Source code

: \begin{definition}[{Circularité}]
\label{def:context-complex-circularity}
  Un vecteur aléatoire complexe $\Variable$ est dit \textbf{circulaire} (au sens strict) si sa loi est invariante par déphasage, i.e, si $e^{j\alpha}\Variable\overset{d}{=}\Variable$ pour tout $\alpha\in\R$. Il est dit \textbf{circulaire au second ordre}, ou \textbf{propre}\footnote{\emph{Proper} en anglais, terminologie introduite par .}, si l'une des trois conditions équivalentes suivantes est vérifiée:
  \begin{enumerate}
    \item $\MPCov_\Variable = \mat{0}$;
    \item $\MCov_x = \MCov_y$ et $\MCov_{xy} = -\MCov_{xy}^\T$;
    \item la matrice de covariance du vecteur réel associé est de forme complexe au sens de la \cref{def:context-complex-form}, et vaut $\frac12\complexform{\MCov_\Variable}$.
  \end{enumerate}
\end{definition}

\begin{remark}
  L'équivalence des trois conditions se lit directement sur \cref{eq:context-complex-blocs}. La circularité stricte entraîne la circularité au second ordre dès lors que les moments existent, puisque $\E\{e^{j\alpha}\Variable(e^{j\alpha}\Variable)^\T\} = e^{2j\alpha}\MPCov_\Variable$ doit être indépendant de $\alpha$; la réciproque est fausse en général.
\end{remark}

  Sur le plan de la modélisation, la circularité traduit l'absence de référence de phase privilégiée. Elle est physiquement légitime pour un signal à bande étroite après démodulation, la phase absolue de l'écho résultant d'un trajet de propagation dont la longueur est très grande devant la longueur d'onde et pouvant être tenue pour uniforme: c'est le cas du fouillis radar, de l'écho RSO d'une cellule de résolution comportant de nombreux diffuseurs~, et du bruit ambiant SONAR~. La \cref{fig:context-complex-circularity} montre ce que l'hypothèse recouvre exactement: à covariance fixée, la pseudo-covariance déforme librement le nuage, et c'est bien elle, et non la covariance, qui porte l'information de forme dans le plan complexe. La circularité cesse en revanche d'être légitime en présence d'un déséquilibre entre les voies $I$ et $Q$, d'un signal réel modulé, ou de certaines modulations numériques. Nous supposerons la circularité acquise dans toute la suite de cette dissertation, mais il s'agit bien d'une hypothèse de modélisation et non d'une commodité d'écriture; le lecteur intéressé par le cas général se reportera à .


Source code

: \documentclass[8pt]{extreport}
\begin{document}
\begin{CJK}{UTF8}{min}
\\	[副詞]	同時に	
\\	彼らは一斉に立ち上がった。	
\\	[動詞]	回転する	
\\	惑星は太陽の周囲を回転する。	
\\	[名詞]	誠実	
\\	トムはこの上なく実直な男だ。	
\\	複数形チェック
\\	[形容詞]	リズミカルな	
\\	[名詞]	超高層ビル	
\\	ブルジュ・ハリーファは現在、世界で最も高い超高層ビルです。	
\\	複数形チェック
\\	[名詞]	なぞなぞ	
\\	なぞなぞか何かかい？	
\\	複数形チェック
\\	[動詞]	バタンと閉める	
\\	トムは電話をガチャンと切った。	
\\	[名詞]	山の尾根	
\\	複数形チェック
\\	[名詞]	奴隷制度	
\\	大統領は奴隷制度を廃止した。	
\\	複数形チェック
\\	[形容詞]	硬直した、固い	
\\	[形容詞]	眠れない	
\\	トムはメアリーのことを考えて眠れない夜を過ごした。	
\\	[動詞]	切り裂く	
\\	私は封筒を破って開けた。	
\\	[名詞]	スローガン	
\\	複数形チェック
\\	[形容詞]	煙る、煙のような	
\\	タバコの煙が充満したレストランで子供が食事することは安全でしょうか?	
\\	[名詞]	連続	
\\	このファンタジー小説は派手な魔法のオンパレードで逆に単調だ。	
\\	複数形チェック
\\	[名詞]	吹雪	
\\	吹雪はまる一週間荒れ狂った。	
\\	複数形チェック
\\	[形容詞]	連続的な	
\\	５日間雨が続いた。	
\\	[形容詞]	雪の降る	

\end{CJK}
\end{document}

What needs to be done >> Where the material contains a line with "definition", return that line.

Reply >>
: \begin{definition}[{Circularité}]
\end{definition}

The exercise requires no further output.